![Justice system struggling to deal with convicted Saskatoon voyeur Kyle Ronald Hameluck](https://i.cbc.ca/1.5571927.1713290433!/fileImage/httpImage/image.jpg_gen/derivatives/16x9_620/hameluck.jpg)
Justice system struggling to deal with convicted Saskatoon voyeur Kyle Ronald Hameluck
CBC
A Saskatoon provincial court judge is going to try this week, once again, to figure out what to do with convicted voyeur Kyle Ronald Hameluck.
The 35-year-old is scheduled for a bail hearing Thursday. He was charged earlier this month with intimidation, criminal harassment and voyeurism, allegations related to incidents from January, February and March of this year.
Hameluck is well known to city police and the criminal justice system. In 2020, he pleaded guilty to 38 counts of voyeurism involving 25 victims. Those offences were committed while he was on probation for voyeurism and indecent assault convictions from 2017.
Hameluck has served time in jail, been ordered to take counselling and, at various points, been confined to his home on curfew, worn an electronic monitoring bracelet, been on probation and ordered not to own a phone with a camera.
None of the measures have stopped his offending.
"The cycle has to be broken," says University of Saskatchewan psychology professor Mark Olver, who specializes in recidivist sexual offenders.

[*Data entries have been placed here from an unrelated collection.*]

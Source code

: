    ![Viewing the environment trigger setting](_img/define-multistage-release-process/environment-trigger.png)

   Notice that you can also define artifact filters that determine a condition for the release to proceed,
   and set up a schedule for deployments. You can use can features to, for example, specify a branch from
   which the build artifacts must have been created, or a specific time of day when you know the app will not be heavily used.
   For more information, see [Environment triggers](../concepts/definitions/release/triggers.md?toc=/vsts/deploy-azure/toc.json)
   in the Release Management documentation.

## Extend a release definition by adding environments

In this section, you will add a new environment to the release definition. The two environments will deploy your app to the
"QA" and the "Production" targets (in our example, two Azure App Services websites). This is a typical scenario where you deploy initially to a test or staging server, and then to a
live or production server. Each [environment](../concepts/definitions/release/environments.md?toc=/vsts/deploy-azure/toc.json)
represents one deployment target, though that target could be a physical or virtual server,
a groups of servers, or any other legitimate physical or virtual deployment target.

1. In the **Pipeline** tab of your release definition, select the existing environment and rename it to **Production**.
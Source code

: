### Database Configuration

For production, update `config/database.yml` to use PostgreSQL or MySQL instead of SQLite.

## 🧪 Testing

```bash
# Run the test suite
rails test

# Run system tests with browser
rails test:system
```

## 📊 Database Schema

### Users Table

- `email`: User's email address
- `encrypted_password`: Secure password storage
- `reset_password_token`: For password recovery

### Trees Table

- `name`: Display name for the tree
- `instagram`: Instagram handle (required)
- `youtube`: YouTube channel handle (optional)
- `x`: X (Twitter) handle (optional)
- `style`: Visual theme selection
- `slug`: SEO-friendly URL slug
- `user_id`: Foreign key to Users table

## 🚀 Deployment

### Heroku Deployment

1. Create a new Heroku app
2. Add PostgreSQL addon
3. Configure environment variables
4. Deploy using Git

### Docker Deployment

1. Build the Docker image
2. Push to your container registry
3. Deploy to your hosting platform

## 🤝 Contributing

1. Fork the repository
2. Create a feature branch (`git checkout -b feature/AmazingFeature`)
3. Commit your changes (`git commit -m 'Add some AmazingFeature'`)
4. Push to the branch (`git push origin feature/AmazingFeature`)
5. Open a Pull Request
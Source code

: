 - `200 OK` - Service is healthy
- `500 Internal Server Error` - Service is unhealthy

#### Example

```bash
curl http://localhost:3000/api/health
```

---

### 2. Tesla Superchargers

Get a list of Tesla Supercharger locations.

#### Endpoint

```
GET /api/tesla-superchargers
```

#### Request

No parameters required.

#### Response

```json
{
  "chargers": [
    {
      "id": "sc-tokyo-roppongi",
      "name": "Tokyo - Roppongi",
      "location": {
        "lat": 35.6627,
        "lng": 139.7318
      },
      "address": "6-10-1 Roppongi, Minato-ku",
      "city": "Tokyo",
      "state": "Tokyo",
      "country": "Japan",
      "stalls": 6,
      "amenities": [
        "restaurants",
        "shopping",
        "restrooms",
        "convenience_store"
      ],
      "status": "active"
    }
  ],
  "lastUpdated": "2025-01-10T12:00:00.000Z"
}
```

"It's a very invasive and intrusive thing for people to experience. There are real victims."
Hameluck's sentencing hearing on May 13, 2020, gave insight into his pattern of offending and the profound impact his actions had on his victims.
He was arrested in March 2019, one month after campus police at the U of S followed up reports of a suspicious man lurking around a residence complex by the university.
Hameluck prowled the area around the female residence buildings at Aird Street and Cumberland Avenue. He was seen looking into windows and described as lurking around the ground floor of the buildings.
City police got into Hameluck's phone.
"On his mobile phone, Mr. Hameluck had numerous videos that showed, again, young women, typically 18 to 25 years of age, in their homes, either in the bathroom or their bedroom area, nude or in a state of undress, or in some cases involved in sexual activity," prosecutor Evan Thompson said.
Police identified 25 separate victims. The challenge facing the investigators was that the vast majority of the young women were not even aware that they had been secretly filmed.
Police did identify and track down two. Their victim impact statements spoke to the trauma of what happened.